## Exercise instructions:
Please repeat the listing exactly, with every line intact.

________________________

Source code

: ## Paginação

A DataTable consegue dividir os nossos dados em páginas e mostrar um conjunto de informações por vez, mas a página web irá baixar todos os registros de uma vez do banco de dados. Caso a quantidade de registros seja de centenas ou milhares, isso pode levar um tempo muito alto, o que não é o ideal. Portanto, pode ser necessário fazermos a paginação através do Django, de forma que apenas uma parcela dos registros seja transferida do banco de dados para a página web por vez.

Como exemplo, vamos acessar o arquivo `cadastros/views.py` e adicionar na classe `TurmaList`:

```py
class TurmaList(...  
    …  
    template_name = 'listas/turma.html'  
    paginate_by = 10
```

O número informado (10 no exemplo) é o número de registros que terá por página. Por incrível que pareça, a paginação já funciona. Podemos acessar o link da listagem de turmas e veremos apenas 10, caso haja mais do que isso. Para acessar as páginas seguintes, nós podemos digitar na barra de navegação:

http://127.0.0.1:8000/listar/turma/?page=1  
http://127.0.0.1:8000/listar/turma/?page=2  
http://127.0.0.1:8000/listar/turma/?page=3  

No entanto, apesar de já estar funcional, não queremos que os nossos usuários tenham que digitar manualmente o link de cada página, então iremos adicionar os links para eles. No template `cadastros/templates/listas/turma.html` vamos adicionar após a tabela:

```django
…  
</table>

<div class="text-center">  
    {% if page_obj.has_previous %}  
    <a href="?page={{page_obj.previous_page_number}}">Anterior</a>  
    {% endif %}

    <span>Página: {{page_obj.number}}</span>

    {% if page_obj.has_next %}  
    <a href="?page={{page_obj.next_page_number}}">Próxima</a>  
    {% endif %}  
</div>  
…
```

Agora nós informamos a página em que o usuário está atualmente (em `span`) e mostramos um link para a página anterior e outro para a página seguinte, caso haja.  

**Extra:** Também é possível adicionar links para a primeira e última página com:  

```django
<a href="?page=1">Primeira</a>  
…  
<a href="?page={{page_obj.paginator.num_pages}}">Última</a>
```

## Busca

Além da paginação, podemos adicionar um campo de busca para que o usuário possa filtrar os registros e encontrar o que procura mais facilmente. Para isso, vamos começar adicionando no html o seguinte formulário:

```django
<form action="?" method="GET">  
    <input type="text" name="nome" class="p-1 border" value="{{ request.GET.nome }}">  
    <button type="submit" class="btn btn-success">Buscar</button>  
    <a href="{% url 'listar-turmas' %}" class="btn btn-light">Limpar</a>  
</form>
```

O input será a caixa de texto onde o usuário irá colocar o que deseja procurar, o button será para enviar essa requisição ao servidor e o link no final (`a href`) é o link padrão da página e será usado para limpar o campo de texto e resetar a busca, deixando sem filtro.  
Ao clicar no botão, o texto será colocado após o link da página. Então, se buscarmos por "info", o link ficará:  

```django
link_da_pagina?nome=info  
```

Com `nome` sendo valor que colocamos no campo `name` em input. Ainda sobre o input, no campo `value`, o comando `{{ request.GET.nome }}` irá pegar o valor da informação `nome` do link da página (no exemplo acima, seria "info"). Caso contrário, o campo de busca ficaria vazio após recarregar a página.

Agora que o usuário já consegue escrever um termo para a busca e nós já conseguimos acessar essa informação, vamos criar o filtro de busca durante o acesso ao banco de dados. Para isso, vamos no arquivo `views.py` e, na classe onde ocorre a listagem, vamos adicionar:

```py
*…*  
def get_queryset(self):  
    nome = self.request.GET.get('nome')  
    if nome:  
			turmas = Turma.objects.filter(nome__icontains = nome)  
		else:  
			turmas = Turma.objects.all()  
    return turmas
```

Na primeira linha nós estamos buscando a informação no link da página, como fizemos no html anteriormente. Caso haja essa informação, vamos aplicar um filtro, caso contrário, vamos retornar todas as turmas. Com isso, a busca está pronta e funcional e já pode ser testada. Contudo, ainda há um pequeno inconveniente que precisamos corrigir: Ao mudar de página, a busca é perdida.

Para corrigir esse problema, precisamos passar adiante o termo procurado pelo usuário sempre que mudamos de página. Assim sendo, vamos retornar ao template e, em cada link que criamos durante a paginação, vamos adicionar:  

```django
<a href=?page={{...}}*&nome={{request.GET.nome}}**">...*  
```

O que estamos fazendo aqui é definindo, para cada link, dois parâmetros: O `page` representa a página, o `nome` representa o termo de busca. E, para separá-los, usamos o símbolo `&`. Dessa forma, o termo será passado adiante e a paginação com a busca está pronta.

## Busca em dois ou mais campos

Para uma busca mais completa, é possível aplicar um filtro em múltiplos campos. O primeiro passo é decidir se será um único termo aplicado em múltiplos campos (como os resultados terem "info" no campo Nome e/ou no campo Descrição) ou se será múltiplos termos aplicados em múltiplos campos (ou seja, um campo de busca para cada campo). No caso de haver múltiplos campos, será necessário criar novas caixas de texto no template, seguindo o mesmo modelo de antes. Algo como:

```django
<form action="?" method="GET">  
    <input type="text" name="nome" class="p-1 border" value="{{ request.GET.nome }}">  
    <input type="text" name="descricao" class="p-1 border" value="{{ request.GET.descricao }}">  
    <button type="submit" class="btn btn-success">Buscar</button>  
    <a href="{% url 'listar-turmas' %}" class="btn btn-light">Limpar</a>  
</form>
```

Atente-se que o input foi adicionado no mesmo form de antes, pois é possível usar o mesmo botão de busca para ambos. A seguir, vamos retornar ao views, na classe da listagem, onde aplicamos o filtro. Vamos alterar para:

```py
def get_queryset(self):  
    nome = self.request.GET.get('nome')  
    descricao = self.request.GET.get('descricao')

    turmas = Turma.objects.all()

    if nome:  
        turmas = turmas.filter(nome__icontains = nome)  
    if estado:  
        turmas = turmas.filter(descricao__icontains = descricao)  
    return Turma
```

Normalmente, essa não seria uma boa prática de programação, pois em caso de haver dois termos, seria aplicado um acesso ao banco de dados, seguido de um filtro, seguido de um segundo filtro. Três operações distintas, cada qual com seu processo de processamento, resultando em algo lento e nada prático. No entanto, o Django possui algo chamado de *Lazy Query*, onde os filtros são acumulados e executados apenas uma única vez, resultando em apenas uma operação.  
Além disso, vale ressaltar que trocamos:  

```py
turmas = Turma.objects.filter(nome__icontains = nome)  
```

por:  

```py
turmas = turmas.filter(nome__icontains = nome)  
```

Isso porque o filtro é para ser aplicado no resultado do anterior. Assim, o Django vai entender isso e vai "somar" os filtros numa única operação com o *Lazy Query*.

________________________

## Your response:
Source code

: ## Paginação

A DataTable consegue dividir os nossos dados em páginas e mostrar um conjunto de informações por vez, mas a página web irá baixar todos os registros de uma vez do banco de dados. Caso a quantidade de registros seja de centenas ou milhares, isso pode levar um tempo muito alto, o que não é o ideal. Portanto, pode ser necessário fazermos a paginação através do Django, de forma que apenas uma parcela dos registros seja transferida do banco de dados para a página web por vez.

Como exemplo, vamos acessar o arquivo `cadastros/views.py` e adicionar na classe `TurmaList`:

```py
class TurmaList(...  
    …  
    template_name = 'listas/turma.html'  
    paginate_by = 10
```

O número informado (10 no exemplo) é o número de registros que terá por página. Por incrível que pareça, a paginação já funciona. Podemos acessar o link da listagem de turmas e veremos apenas 10, caso haja mais do que isso. Para acessar as páginas seguintes, nós podemos digitar na barra de navegação:

http://127.0.0.1:8000/listar/turma/?page=1  
http://127.0.0.1:8000/listar/turma/?page=2  
http://127.0.0.1:8000/listar/turma/?page=3  

No entanto, apesar de já estar funcional, não queremos que os nossos usuários tenham que digitar manualmente o link de cada página, então iremos adicionar os links para eles. No template `cadastros/templates/listas/turma.html` vamos adicionar após a tabela:

```django
…  
</table>

<div class="text-center">  
    {% if page_obj.has_previous %}  
    <a href="?page={{page_obj.previous_page_number}}">Anterior</a>  
    {% endif %}

    <span>Página: {{page_obj.number}}</span>

    {% if page_obj.has_next %}  
    <a href="?page={{page_obj.next_page_number}}">Próxima</a>  
    {% endif %}  
</div>  
…
```

Agora nós informamos a página em que o usuário está atualmente (em `span`) e mostramos um link para a página anterior e outro para a página seguinte, caso haja.  

**Extra:** Também é possível adicionar links para a primeira e última página com:  

```django
<a href="?page=1">Primeira</a>  
…  
<a href="?page={{page_obj.paginator.num_pages}}">Última</a>
```

## Busca

Além da paginação, podemos adicionar um campo de busca para que o usuário possa filtrar os registros e encontrar o que procura mais facilmente. Para isso, vamos começar adicionando no html o seguinte formulário:

```django
<form action="?" method="GET">  
    <input type="text" name="nome" class="p-1 border" value="{{ request.GET.nome }}">  
    <button type="submit" class="btn btn-success">Buscar</button>  
    <a href="{% url 'listar-turmas' %}" class="btn btn-light">Limpar</a>  
</form>
```

O input será a caixa de texto onde o usuário irá colocar o que deseja procurar, o button será para enviar essa requisição ao servidor e o link no final (`a href`) é o link padrão da página e será usado para limpar o campo de texto e resetar a busca, deixando sem filtro.  
Ao clicar no botão, o texto será colocado após o link da página. Então, se buscarmos por "info", o link ficará:  

```django
link_da_pagina?nome=info  
```

Com `nome` sendo valor que colocamos no campo `name` em input. Ainda sobre o input, no campo `value`, o comando `{{ request.GET.nome }}` irá pegar o valor da informação `nome` do link da página (no exemplo acima, seria "info"). Caso contrário, o campo de busca ficaria vazio após recarregar a página.

Agora que o usuário já consegue escrever um termo para a busca e nós já conseguimos acessar essa informação, vamos criar o filtro de busca durante o acesso ao banco de dados. Para isso, vamos no arquivo `views.py` e, na classe onde ocorre a listagem, vamos adicionar:

```py
*…*  
def get_queryset(self):  
    nome = self.request.GET.get('nome')  
    if nome:  
			turmas = Turma.objects.filter(nome__icontains = nome)  
		else:  
			turmas = Turma.objects.all()  
    return turmas
```

Na primeira linha nós estamos buscando a informação no link da página, como fizemos no html anteriormente. Caso haja essa informação, vamos aplicar um filtro, caso contrário, vamos retornar todas as turmas. Com isso, a busca está pronta e funcional e já pode ser testada. Contudo, ainda há um pequeno inconveniente que precisamos corrigir: Ao mudar de página, a busca é perdida.

Para corrigir esse problema, precisamos passar adiante o termo procurado pelo usuário sempre que mudamos de página. Assim sendo, vamos retornar ao template e, em cada link que criamos durante a paginação, vamos adicionar:  

```django
<a href=?page={{...}}*&nome={{request.GET.nome}}**">...*  
```

O que estamos fazendo aqui é definindo, para cada link, dois parâmetros: O `page` representa a página, o `nome` representa o termo de busca. E, para separá-los, usamos o símbolo `&`. Dessa forma, o termo será passado adiante e a paginação com a busca está pronta.

## Busca em dois ou mais campos

Para uma busca mais completa, é possível aplicar um filtro em múltiplos campos. O primeiro passo é decidir se será um único termo aplicado em múltiplos campos (como os resultados terem "info" no campo Nome e/ou no campo Descrição) ou se será múltiplos termos aplicados em múltiplos campos (ou seja, um campo de busca para cada campo). No caso de haver múltiplos campos, será necessário criar novas caixas de texto no template, seguindo o mesmo modelo de antes. Algo como:

```django
<form action="?" method="GET">  
    <input type="text" name="nome" class="p-1 border" value="{{ request.GET.nome }}">  
    <input type="text" name="descricao" class="p-1 border" value="{{ request.GET.descricao }}">  
    <button type="submit" class="btn btn-success">Buscar</button>  
    <a href="{% url 'listar-turmas' %}" class="btn btn-light">Limpar</a>  
</form>
```

Atente-se que o input foi adicionado no mesmo form de antes, pois é possível usar o mesmo botão de busca para ambos. A seguir, vamos retornar ao views, na classe da listagem, onde aplicamos o filtro. Vamos alterar para:

```py
def get_queryset(self):  
    nome = self.request.GET.get('nome')  
    descricao = self.request.GET.get('descricao')

    turmas = Turma.objects.all()

    if nome:  
        turmas = turmas.filter(nome__icontains = nome)  
    if estado:  
        turmas = turmas.filter(descricao__icontains = descricao)  
    return Turma
```

Normalmente, essa não seria uma boa prática de programação, pois em caso de haver dois termos, seria aplicado um acesso ao banco de dados, seguido de um filtro, seguido de um segundo filtro. Três operações distintas, cada qual com seu processo de processamento, resultando em algo lento e nada prático. No entanto, o Django possui algo chamado de *Lazy Query*, onde os filtros são acumulados e executados apenas uma única vez, resultando em apenas uma operação.  
Além disso, vale ressaltar que trocamos:  

```py
turmas = Turma.objects.filter(nome__icontains = nome)  
```

por:  

```py
turmas = turmas.filter(nome__icontains = nome)  
```

Isso porque o filtro é para ser aplicado no resultado do anterior. Assim, o Django vai entender isso e vai "somar" os filtros numa única operação com o *Lazy Query*.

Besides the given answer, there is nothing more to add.